┌─ MATERIAL PROVIDED

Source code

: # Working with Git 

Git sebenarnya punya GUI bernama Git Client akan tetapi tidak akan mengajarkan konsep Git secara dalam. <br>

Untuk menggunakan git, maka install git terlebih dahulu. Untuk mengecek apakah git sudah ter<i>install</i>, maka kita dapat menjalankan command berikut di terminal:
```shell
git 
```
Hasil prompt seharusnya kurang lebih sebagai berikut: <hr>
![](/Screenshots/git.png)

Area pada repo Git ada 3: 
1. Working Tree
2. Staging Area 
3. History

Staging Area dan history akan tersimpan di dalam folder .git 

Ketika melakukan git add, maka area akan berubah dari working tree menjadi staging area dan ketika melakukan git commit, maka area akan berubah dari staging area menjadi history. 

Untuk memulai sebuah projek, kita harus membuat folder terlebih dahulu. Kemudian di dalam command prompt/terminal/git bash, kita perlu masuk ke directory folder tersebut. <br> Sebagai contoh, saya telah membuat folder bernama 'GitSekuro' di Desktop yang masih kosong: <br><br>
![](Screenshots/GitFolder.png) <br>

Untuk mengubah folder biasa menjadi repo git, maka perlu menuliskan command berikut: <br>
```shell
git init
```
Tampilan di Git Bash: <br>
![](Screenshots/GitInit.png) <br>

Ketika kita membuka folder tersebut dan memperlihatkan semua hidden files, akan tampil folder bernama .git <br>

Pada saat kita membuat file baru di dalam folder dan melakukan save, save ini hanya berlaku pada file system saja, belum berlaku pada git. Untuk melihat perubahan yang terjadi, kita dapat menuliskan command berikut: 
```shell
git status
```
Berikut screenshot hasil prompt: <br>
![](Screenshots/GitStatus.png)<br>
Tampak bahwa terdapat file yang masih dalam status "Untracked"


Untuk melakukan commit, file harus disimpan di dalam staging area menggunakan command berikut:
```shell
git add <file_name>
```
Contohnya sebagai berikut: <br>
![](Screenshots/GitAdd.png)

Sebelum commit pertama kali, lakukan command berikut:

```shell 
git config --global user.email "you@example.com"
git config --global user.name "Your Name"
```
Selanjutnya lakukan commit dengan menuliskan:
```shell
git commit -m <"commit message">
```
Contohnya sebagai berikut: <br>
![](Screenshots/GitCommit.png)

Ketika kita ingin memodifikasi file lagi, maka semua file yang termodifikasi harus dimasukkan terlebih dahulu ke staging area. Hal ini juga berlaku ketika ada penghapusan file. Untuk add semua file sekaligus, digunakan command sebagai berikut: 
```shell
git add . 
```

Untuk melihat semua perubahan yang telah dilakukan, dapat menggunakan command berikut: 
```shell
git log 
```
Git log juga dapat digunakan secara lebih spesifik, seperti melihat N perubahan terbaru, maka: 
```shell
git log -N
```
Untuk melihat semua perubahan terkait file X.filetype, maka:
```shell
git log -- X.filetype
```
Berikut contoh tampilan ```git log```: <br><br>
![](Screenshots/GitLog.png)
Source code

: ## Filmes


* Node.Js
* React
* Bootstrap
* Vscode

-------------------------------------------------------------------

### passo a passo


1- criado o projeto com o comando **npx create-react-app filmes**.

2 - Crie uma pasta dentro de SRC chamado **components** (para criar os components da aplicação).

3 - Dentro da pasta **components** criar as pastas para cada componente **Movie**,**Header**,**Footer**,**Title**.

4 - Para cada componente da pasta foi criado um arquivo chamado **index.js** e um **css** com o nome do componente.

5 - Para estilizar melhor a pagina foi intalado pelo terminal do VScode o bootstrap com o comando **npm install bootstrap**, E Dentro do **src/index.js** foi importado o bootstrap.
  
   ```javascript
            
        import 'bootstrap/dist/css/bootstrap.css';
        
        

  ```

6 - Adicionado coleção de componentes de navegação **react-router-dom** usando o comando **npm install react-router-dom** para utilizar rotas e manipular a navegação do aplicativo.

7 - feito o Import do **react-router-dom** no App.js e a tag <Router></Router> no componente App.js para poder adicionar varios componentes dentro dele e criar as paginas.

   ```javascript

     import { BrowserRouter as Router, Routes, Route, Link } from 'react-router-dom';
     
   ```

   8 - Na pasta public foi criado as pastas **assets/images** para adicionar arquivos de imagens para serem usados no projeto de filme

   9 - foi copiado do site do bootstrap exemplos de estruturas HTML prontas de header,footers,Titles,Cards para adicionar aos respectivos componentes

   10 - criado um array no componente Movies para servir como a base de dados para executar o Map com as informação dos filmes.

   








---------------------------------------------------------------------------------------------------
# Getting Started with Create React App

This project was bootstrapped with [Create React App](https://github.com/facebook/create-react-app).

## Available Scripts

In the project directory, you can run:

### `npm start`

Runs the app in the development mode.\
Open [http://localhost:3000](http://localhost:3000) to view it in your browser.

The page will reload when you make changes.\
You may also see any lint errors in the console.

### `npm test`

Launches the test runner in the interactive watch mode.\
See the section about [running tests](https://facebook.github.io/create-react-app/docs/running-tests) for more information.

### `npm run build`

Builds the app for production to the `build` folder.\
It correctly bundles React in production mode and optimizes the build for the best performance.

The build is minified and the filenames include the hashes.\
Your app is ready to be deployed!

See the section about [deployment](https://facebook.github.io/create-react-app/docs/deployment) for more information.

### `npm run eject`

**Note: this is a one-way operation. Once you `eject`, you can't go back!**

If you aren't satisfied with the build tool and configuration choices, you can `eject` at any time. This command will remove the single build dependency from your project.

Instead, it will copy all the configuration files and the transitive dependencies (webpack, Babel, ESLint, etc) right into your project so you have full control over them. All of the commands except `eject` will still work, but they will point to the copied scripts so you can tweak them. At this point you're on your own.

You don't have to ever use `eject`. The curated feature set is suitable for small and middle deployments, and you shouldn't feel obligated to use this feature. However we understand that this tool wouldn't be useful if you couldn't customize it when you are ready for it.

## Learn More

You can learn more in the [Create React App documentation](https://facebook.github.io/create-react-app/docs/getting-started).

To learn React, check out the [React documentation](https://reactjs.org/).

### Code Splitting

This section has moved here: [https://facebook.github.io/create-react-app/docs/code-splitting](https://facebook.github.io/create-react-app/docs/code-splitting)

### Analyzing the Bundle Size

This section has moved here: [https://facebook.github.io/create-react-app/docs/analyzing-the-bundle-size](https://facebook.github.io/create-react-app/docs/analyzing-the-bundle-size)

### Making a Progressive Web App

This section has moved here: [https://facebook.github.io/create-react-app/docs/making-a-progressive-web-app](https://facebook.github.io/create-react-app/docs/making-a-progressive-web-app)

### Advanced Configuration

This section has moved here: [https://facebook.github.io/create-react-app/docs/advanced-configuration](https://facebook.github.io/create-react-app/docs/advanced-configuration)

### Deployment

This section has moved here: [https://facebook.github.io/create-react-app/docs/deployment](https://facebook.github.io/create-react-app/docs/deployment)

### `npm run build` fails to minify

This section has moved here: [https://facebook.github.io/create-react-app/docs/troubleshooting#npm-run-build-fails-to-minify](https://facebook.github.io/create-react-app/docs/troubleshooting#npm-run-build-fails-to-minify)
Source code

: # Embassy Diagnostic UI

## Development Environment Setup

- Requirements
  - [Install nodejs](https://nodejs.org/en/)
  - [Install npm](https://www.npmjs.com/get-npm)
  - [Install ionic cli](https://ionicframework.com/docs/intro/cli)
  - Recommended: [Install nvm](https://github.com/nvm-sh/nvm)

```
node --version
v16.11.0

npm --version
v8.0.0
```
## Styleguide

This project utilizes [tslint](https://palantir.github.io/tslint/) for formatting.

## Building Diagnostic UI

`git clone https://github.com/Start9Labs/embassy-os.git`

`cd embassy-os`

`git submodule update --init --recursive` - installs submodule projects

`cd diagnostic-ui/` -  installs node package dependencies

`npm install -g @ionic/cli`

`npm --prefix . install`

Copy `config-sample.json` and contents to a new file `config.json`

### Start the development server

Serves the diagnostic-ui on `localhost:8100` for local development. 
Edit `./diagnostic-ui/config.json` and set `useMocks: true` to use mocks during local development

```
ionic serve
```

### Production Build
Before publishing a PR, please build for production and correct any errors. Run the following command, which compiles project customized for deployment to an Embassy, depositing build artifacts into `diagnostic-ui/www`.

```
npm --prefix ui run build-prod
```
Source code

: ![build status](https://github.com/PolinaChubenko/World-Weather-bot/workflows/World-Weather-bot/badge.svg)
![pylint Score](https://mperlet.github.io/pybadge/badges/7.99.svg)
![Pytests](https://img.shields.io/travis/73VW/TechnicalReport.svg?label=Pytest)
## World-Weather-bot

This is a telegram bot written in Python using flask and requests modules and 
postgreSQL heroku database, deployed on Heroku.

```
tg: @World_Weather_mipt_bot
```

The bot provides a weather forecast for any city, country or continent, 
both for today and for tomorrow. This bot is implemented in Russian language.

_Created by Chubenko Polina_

└─

Using the entries above, return each line in which the word "information" occurs.

See the section about [running tests](https://facebook.github.io/create-react-app/docs/running-tests) for more information.
See the section about [deployment](https://facebook.github.io/create-react-app/docs/deployment) for more information.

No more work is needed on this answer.